Review #8 / « La Nature des choses » de Charlotte Wood

J’ai choisi La Nature des choses, roman de Charlotte Wood, d’abord parce que la librairie la plus proche de mon bureau l’avait classé dans ses coups de coeur. Et puis j’ai aussi trouvé la couverture très belle (c’est ce qui m’avait poussée à acheter les Steve Tesich publiés par Monsieur Toussaint Louverture à l’époque!). Enfin, j’aime beaucoup les éditions du Masque. En règle générale je trouve toujours mon compte chez JC Lattès depuis un an ou deux.

Le résumé
Dix très belles jeunes femmes se retrouvent prisonnières dans une sorte de baraquement au milieu d’un terrain cerclé de barbelés électrifiés sous la surveillance de deux hommes (Boncer et Teddy). Sans aucun souvenir, le premier jour, de ce qui leur est arrivé, Vera et Yolanda se rapprochent. Sans savoir ce qui les rapproche les unes des autres, ces captives vont devoir apprendre à survivre dans un environnement hostile où la nourriture finit par manquer et où les hommes ne savent faire preuve que de cruauté. Leurs belles chevelures rasées, leurs coûteuses tenues remisées au profit de vieilles tuniques de calicot, elles sont menées à la limite de l’humanité.
Pourquoi sont-elles là? Que va-t-il advenir d’elles?

Mon avis
Un roman très sombre, très dur (dans un univers qui fait référence à celui des camps de concentration) mais absolument captivant.
Tout le temps que dure la lecture, je n’ai eu de cesse de me demander ce qui allait arriver à ces femmes pour qui on n’a que compassion.
J’ai lu ce roman dans la tension, persuadée à chaque instant que la catastrophe était imminente, sans savoir exactement quelle forme elle prendrait. On est dans l’angoisse, plus que dans la peur.
Ce texte nous pousse enfin à réfléchir sur la perception que les sociétés dans lesquelles nous vivons se font du féminin, du statut de la femme au sein de ces mêmes sociétés. Il questionne le fait que la femme devrait toujours s’attendre à être punie par l’homme pour la convoitise qu’elle suscite. Mais on sort de la lecture fortifiée, confortée dans l’idée que les femmes ont la force, en elles, de résister et qu’elles ne sont pas tenues de subir la vie que les hommes choisissent pour elles. Un roman féministe, sans aucun doute !

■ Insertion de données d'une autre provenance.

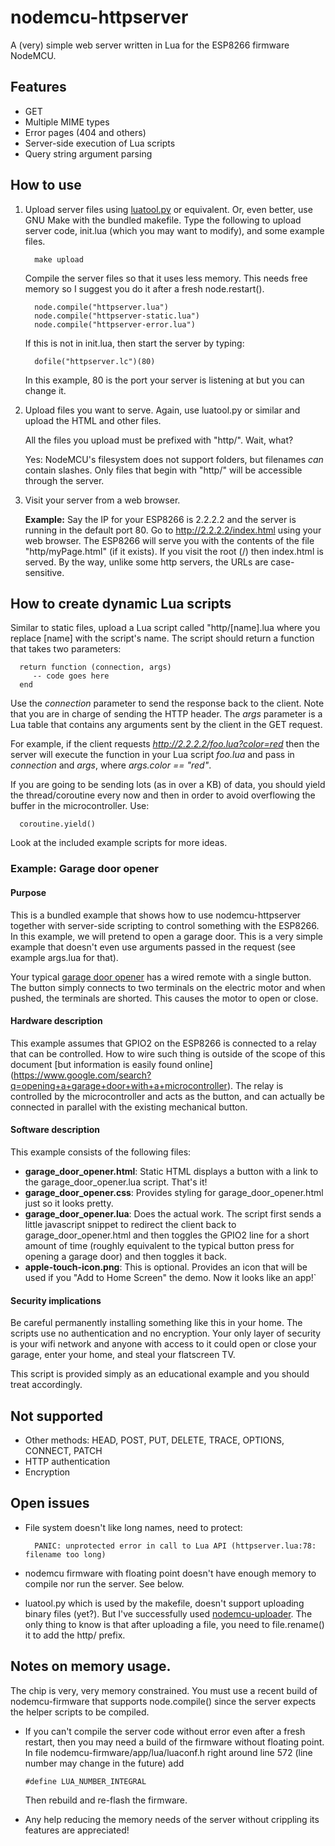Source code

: # nodemcu-httpserver
A (very) simple web server written in Lua for the ESP8266 firmware NodeMCU.

## Features

* GET
* Multiple MIME types
* Error pages (404 and others)
* Server-side execution of Lua scripts
* Query string argument parsing

## How to use

1. Upload server files using [luatool.py](https://github.com/4refr0nt/luatool) or equivalent.
   Or, even better, use GNU Make with the bundled makefile. Type the following to upload
   server code, init.lua (which you may want to modify), and some example files.

         make upload

   Compile the server files so that it uses less memory. This needs free memory so I suggest
   you do it after a fresh node.restart().

         node.compile("httpserver.lua")
         node.compile("httpserver-static.lua")
         node.compile("httpserver-error.lua")

   If this is not in init.lua, then start the server by typing:

         dofile("httpserver.lc")(80)

   In this example, 80 is the port your server is listening at but you can change it.

2. Upload files you want to serve.
   Again, use luatool.py or similar and upload the HTML and other files.

   All the files you upload must be prefixed with "http/". Wait, what?

   Yes: NodeMCU's filesystem does not support folders, but filenames *can* contain slashes.
   Only files that begin with "http/" will be accessible through the server.

3. Visit your server from a web browser.

   __Example:__ Say the IP for your ESP8266 is 2.2.2.2 and the server is
   running in the default port 80. Go to http://2.2.2.2/index.html using your web browser. The ESP8266 will serve you with the contents
   of the file "http/myPage.html" (if it exists). If you visit the root (/)
   then index.html is served. By the way, unlike some http servers, the URLs are case-sensitive.

## How to create dynamic Lua scripts

   Similar to static files, upload a Lua script called "http/[name].lua where you replace [name] with the script's name.
   The script should return a function that takes two parameters:

      return function (connection, args)
         -- code goes here
      end

   Use the _connection_ parameter to send the response back to the client. Note that you are in charge of sending the HTTP header.
   The _args_ parameter is a Lua table that contains any arguments sent by the client in the GET request.

   For example, if the client requests _http://2.2.2.2/foo.lua?color=red_ then the server will execute the function
   in your Lua script _foo.lua_ and pass in _connection_ and _args_, where _args.color == "red"_.

   If you are going to be sending lots (as in over a KB) of data, you should yield the thread/coroutine every now and then
   in order to avoid overflowing the buffer in the microcontroller. Use:

      coroutine.yield()

   Look at the included example scripts for more ideas.

### Example: Garage door opener

#### Purpose

   This is a bundled example that shows how to use nodemcu-httpserver
   together with server-side scripting to control something with the
   ESP8266. In this example, we will pretend to open a garage door.
   This is a very simple example that doesn't even use arguments passed
   in the request (see example args.lua for that).

   Your typical [garage door opener](http://en.wikipedia.org/wiki/Garage_door_opener)
   has a wired remote with a single button. The button simply connects to
   two terminals on the electric motor and when pushed, the terminals are
   shorted. This causes the motor to open or close.

#### Hardware description

   This example assumes that GPIO2 on the ESP8266 is connected to a relay
   that can be controlled. How to wire such thing is outside of the scope
   of this document [but information is easily found online]
   (https://www.google.com/search?q=opening+a+garage+door+with+a+microcontroller).
   The relay is controlled by the microcontroller and acts as the button,
   and can actually be connected in parallel with the existing mechanical button.

#### Software description

   This example consists of the following files:

   * **garage_door_opener.html**: Static HTML displays a button with a link
   to the garage_door_opener.lua script. That's it!
   * **garage_door_opener.css**: Provides styling for garage_door_opener.html
   just so it looks pretty.
   * **garage_door_opener.lua**: Does the actual work. The script first sends
   a little javascript snippet to redirect the client back to garage_door_opener.html
   and then toggles the GPIO2 line for a short amount of time (roughly equivalent to
   the typical button press for opening a garage door) and then toggles it back.
   * **apple-touch-icon.png**: This is optional. Provides an icon that
   will be used if you "Add to Home Screen" the demo. Now it looks like an app!`

#### Security implications

   Be careful permanently installing something like this in your home. The
   scripts use no authentication and no encryption. Your only layer of
   security is your wifi network and anyone with access to it could open
   or close your garage, enter your home, and steal your flatscreen TV.

   This script is provided simply as an educational example and you should
   treat accordingly.

## Not supported

* Other methods: HEAD, POST, PUT, DELETE, TRACE, OPTIONS, CONNECT, PATCH
* HTTP authentication
* Encryption

## Open issues

* File system doesn't like long names, need to protect:

        PANIC: unprotected error in call to Lua API (httpserver.lua:78: filename too long)

* nodemcu firmware with floating point doesn't have enough memory to compile nor run the server. See below.

* luatool.py which is used by the makefile, doesn't support uploading binary files (yet?).
  But I've successfully used [nodemcu-uploader](https://github.com/kmpm/nodemcu-uploader). The only
  thing to know is that after uploading a file, you need to file.rename() it to add the http/ prefix.

## Notes on memory usage.

   The chip is very, very memory constrained. You must use a recent build of nodemcu-firmware that supports
   node.compile() since the server expects the helper scripts to be compiled.

   * If you can't compile the server code without error even after a fresh restart, then you may need a build
     of the firmware without floating point. In file nodemcu-firmware/app/lua/luaconf.h right around line 572 (line number
     may change in the future) add

         #define LUA_NUMBER_INTEGRAL

     Then rebuild and re-flash the firmware.

   * Any help reducing the memory needs of the server without crippling its features are appreciated!
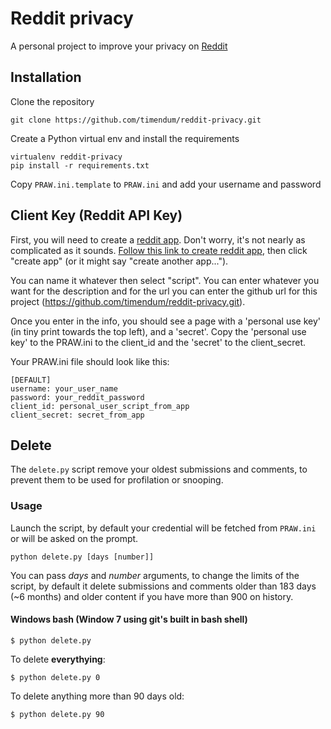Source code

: # Reddit privacy
A personal project to improve your privacy on [Reddit](http://reddit.com)

## Installation
Clone the repository

    git clone https://github.com/timendum/reddit-privacy.git

Create a Python virtual env and install the requirements

    virtualenv reddit-privacy
    pip install -r requirements.txt

Copy `PRAW.ini.template` to `PRAW.ini` and add your username and password

## Client Key (Reddit API Key)

First, you will need to create a [reddit app](https://www.reddit.com/prefs/apps/).
Don't worry, it's not nearly as complicated as it sounds.
[Follow this link to create reddit app](https://www.reddit.com/prefs/apps/),
then click "create app" (or it might say "create another app...").

You can name it whatever then select "script". You can enter whatever you want
for the description and for the url you can enter the github url for this
project (https://github.com/timendum/reddit-privacy.git).

Once you enter in the info, you should see a page with a
'personal use key' (in tiny print towards the top left), and a 'secret'. Copy
the 'personal use key' to the PRAW.ini to the client_id and the 'secret' to
the client_secret.

Your PRAW.ini file should look like this:

    [DEFAULT]
    username: your_user_name
    password: your_reddit_password
    client_id: personal_user_script_from_app
    client_secret: secret_from_app

## Delete
The `delete.py` script remove your oldest submissions and comments,
to prevent them to be used for profilation or snooping.

### Usage
Launch the script, by default your credential will be fetched from `PRAW.ini`
or will be asked on the prompt.

    python delete.py [days [number]]

You can pass _days_ and _number_ arguments, to change the limits of the script,
by default it delete submissions and comments older than 183 days (~6 months)
and older content if you have more than 900 on history.

#### Windows bash (Window 7 using git's built in bash shell)

    $ python delete.py

To delete **everythying**:

    $ python delete.py 0

To delete anything more than 90 days old:

    $ python delete.py 90

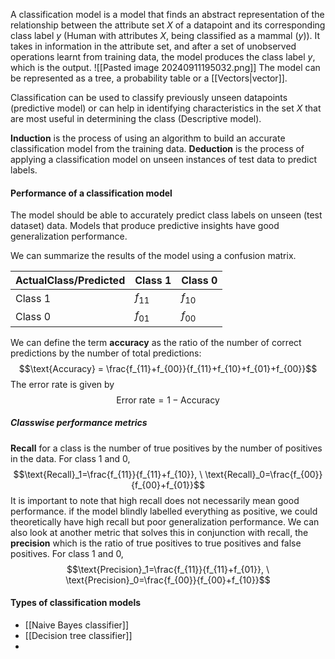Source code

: A classification model is a model that finds an abstract representation of the relationship between the attribute set $X$ of a datapoint and its corresponding class label $y$ (Human with attributes $X$, being classified as a mammal ($y$)). It takes in information in the attribute set, and after a set of unobserved operations learnt from training data, the model produces the class label $y$, which is the output.
![[Pasted image 20240911195032.png]]
The model can be represented as a tree, a probability table or a [[Vectors|vector]]. 

Classification can be used to classify previously unseen datapoints (predictive model) or can help in identifying characteristics in the set $X$ that are most useful in determining the class (Descriptive model).

**Induction** is the process of using an algorithm to build an accurate classification model from the training data. **Deduction** is the process of applying a classification model on unseen instances of test data to predict labels. 

#### Performance of a classification model
The model should be able to accurately predict class labels on unseen (test dataset) data. Models that produce predictive insights have good generalization performance. 

We can summarize the results of the model using a confusion matrix. 

| ActualClass/Predicted | Class 1  | Class 0  |
| --------------------- | -------- | -------- |
| Class 1               | $f_{11}$ | $f_{10}$ |
| Class 0               | $f_{01}$ | $f_{00}$ |
We can define the term **accuracy** as the ratio of the number of correct predictions by the number of total predictions:$$\text{Accuracy} = \frac{f_{11}+f_{00}}{f_{11}+f_{10}+f_{01}+f_{00}}$$The error rate is given by $$\text{Error rate} = 1-\text{Accuracy}$$
##### Classwise performance metrics
**Recall** for a class is the number of true positives by the number of positives in the data. For class 1 and 0, $$\text{Recall}_1=\frac{f_{11}}{f_{11}+f_{10}}, \ \text{Recall}_0=\frac{f_{00}}{f_{00}+f_{01}}$$It is important to note that high recall does not necessarily mean good performance. if the model blindly labelled everything as positive, we could theoretically have high recall but poor generalization performance. We can also look at another metric that solves this in conjunction with recall, the **precision** which is the ratio of true positives to true positives and false positives. For class 1 and 0, $$\text{Precision}_1=\frac{f_{11}}{f_{11}+f_{01}}, \ \text{Precision}_0=\frac{f_{00}}{f_{00}+f_{10}}$$
#### Types of classification models
- [[Naive Bayes classifier]]
- [[Decision tree classifier]]
- 
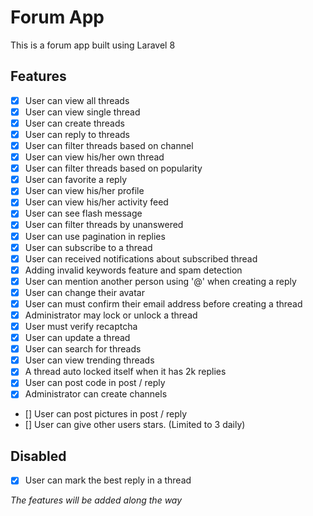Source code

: # Forum App

This is a forum app built using Laravel 8

## Features

-   [x] User can view all threads
-   [x] User can view single thread
-   [x] User can create threads
-   [x] User can reply to threads
-   [x] User can filter threads based on channel
-   [x] User can view his/her own thread
-   [x] User can filter threads based on popularity
-   [x] User can favorite a reply
-   [x] User can view his/her profile
-   [x] User can view his/her activity feed
-   [x] User can see flash message
-   [x] User can filter threads by unanswered
-   [x] User can use pagination in replies
-   [x] User can subscribe to a thread
-   [x] User can received notifications about subscribed thread
-   [x] Adding invalid keywords feature and spam detection
-   [x] User can mention another person using '@' when creating a reply
-   [x] User can change their avatar
-   [x] User can must confirm their email address before creating a thread
-   [x] Administrator may lock or unlock a thread
-   [x] User must verify recaptcha
-   [x] User can update a thread
-   [x] User can search for threads
-   [x] User can view trending threads
-   [x] A thread auto locked itself when it has 2k replies
-   [x] User can post code in post / reply
-   [x] Administrator can create channels
-   [] User can post pictures in post / reply
-   [] User can give other users stars. (Limited to 3 daily)

## Disabled

-   [x] User can mark the best reply in a thread

_The features will be added along the way_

La Nature des choses, Charlotte Wood
éd. du Masque, 280 pages
20, 90 euros

Comment je lis?

Alors voilà, quand j’ai écrit la dernière chronique « Comment choisir ses livres? », je me suis rendu compte qu’au-delà du désir qui pré-existait à l’achat d’un livre, il y avait aussi autre chose qui influençait ma lecture (et mon rythme de lecture).

Il y a, pour moi, deux types de livres : ceux que je lis d’un trait, en quelques heures, en un jour ou deux; et puis il y a les autres, ceux dont la lecture me prend plus de temps (parfois des mois). Qu’est-ce qui fait la différence?

Bien sûr, ma première réaction, c’est de me dire que ça dépend du livre. On aurait tendance à penser que les livres les plus courts sont ceux qu’on lit le plus rapidement mais ce n’est pas toujours vrai (même si ça l’est souvent).
Si j’ai lu Heather par-dessus toutd’une traite, en quelques heures, je n’ai toujours pas fini La Chambre des époux d’Eric Reinhardt (pas beaucoup plus long – mais il attend sur ma table de nuit depuis sa sortie en septembre). Alors que le premier m’a fascinée, j’ai plus de mal avec le second. C’est surtout une histoire de narration : il y a des rythmes dans l’écriture qui nous prennent plus que d’autres. Et puis il y a l’histoire en elle-même, la morale qui en émane ou non… Là, je lis La Nature des choses de Charlotte Wood, génial mais tellement dur (sombre, violent) que je ne me jette pas dessus dès que j’ai une seconde. J’ai mis 6 mois à lire Si c’est un homme quand j’étais au lycée, record jamais égalé de mon côté… Certains thèmes sont si lourds qu’on a vraisemblablement besoin de faire des pauses.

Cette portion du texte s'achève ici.